* _Exercise brief_: Every record is to be transcribed exactly as written.

* _Material for the task_:
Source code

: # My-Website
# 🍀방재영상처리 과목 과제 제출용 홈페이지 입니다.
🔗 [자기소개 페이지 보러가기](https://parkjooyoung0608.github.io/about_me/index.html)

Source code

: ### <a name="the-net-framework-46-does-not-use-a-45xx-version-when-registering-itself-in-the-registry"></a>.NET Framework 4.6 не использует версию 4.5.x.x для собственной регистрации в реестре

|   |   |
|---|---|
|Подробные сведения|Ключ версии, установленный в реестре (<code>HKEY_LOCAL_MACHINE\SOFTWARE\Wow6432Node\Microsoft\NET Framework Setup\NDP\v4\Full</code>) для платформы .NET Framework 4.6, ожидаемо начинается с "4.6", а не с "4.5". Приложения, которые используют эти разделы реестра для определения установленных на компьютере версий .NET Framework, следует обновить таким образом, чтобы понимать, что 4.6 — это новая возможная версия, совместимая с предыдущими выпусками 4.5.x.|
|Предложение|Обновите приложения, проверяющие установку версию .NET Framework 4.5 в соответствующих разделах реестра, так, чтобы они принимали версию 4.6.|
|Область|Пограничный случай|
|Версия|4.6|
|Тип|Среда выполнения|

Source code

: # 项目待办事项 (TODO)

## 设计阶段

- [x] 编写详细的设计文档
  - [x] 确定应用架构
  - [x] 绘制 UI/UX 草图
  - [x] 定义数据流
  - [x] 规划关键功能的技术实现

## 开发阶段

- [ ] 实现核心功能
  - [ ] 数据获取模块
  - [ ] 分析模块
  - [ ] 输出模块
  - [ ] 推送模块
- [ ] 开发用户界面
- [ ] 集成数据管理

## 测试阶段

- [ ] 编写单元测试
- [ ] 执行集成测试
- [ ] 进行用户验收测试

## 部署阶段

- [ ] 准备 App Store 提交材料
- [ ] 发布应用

* _Output of the exercise_:
Source code

: # My-Website
# 🍀방재영상처리 과목 과제 제출용 홈페이지 입니다.
🔗 [자기소개 페이지 보러가기](https://parkjooyoung0608.github.io/about_me/index.html)

Source code

: ### <a name="the-net-framework-46-does-not-use-a-45xx-version-when-registering-itself-in-the-registry"></a>.NET Framework 4.6 не использует версию 4.5.x.x для собственной регистрации в реестре

|   |   |
|---|---|
|Подробные сведения|Ключ версии, установленный в реестре (<code>HKEY_LOCAL_MACHINE\SOFTWARE\Wow6432Node\Microsoft\NET Framework Setup\NDP\v4\Full</code>) для платформы .NET Framework 4.6, ожидаемо начинается с "4.6", а не с "4.5". Приложения, которые используют эти разделы реестра для определения установленных на компьютере версий .NET Framework, следует обновить таким образом, чтобы понимать, что 4.6 — это новая возможная версия, совместимая с предыдущими выпусками 4.5.x.|
|Предложение|Обновите приложения, проверяющие установку версию .NET Framework 4.5 в соответствующих разделах реестра, так, чтобы они принимали версию 4.6.|
|Область|Пограничный случай|
|Версия|4.6|
|Тип|Среда выполнения|

Source code

: # 项目待办事项 (TODO)

## 设计阶段

- [x] 编写详细的设计文档
  - [x] 确定应用架构
  - [x] 绘制 UI/UX 草图
  - [x] 定义数据流
  - [x] 规划关键功能的技术实现

## 开发阶段

- [ ] 实现核心功能
  - [ ] 数据获取模块
  - [ ] 分析模块
  - [ ] 输出模块
  - [ ] 推送模块
- [ ] 开发用户界面
- [ ] 集成数据管理

## 测试阶段

- [ ] 编写单元测试
- [ ] 执行集成测试
- [ ] 进行用户验收测试

## 部署阶段

- [ ] 准备 App Store 提交材料
- [ ] 发布应用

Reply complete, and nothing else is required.